Homélie du 3ème dimanche du temps ordinaire
Abbé Jean Compazieu | 14 janvier 2012
La Bonne Nouvelle pour tous
Textes bibliques : Lire ici
L’évangile de ce dimanche nous montre Jésus qui prêche la bonne nouvelle du Royaume de Dieu. Il passe au bord de la mer. Ce n’est pas par hasard qu’il choisit cet endroit. Dans le monde de la Bible, la mer représente celui des forces mauvaises. On la supposait peuplée de monstres marins. C’est là que Jésus va annoncer la bonne nouvelle de l’évangile. Pour lui, il est urgent de sortir les hommes de l’univers de la mort. Son grand projet c’est de rassembler tous les hommes sur la montagne (symbole de la présence de Dieu). C’est là que Dieu donne rendez-vous à son peuple pour leur dire tout l’amour qu’il leur porte.

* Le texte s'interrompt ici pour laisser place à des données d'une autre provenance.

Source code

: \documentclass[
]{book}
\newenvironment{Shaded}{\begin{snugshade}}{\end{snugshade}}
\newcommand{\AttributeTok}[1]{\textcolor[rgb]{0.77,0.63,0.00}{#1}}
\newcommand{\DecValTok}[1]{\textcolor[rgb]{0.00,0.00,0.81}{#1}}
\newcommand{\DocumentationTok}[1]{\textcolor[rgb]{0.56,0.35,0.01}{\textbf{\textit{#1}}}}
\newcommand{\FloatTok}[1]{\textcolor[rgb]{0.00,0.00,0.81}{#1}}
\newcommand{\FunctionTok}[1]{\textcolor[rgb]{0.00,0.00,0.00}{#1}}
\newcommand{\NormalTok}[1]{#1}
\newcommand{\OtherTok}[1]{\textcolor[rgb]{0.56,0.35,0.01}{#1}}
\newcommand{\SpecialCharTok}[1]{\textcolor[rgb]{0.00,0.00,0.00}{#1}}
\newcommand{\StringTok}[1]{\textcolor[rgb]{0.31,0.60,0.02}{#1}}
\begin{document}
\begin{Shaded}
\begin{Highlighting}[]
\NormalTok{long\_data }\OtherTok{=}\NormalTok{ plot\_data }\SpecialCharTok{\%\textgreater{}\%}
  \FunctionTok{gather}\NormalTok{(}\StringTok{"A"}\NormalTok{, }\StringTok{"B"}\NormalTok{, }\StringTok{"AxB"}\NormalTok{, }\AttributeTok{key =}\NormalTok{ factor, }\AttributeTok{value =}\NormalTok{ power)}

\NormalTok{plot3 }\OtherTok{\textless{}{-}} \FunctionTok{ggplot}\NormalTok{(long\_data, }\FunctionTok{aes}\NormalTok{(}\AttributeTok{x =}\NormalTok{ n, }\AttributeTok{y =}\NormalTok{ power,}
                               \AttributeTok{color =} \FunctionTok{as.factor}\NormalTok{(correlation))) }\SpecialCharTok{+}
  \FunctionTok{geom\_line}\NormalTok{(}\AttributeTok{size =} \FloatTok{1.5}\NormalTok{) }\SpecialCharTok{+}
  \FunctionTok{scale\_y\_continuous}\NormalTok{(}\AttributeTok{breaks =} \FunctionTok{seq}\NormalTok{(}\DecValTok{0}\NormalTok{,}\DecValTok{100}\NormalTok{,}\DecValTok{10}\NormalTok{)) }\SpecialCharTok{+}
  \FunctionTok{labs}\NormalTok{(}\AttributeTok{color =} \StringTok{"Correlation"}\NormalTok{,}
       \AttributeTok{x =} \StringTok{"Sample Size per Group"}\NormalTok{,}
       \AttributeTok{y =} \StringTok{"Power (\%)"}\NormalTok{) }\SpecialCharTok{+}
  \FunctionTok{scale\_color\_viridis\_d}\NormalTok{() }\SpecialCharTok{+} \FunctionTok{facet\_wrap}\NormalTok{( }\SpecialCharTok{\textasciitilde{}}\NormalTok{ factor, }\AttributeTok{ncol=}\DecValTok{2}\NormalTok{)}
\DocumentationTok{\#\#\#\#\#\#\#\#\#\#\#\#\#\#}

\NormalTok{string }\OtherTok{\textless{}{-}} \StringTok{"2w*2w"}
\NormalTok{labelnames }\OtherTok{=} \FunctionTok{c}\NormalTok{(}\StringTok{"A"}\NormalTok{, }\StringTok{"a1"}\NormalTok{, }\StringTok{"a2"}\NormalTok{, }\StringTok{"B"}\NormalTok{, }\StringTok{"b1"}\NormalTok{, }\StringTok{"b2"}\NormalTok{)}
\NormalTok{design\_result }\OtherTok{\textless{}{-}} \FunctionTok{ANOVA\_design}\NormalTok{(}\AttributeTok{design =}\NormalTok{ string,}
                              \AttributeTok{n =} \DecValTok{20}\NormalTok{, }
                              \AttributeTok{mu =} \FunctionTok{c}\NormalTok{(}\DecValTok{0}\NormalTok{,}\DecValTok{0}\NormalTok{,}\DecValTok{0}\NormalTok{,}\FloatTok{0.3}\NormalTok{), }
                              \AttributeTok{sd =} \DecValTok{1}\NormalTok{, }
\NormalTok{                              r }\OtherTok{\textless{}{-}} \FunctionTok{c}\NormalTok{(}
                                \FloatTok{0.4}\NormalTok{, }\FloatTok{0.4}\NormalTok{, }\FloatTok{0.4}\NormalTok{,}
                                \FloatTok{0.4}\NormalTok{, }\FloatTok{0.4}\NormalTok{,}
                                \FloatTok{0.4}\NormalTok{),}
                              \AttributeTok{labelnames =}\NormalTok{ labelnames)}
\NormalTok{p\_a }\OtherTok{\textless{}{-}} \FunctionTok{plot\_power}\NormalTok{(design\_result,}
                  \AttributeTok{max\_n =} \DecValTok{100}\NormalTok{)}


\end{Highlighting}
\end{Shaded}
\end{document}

Le même Jésus continue à vouloir sauver tous les hommes de tous les temps. La fête de l’Epiphanie nous a rappelé qu’il est venu pour tous, y compris pour les étrangers. Pour remplir sa mission, il n’hésite pas à aller les chercher dans tous les lieux de perdition. Il veut les libérer de la haine, de la violence, de l’égoïsme et de tout ce qui les entraîne à leur perte. Nous sommes son bien le plus précieux et il veut tous nous combler de son amour. Plus tard, il dira qu’il n’est pas venu pour condamner le monde mais pour le sauver. Il ne parle pas de la colère de Dieu face à l’humanité coupable. Il ne vient pas pour “remettre les hommes à leur place” mais pour leur annoncer qu’ils sont fils de Dieu. Il vient allumer en eux le feu de la joie et de l’amour.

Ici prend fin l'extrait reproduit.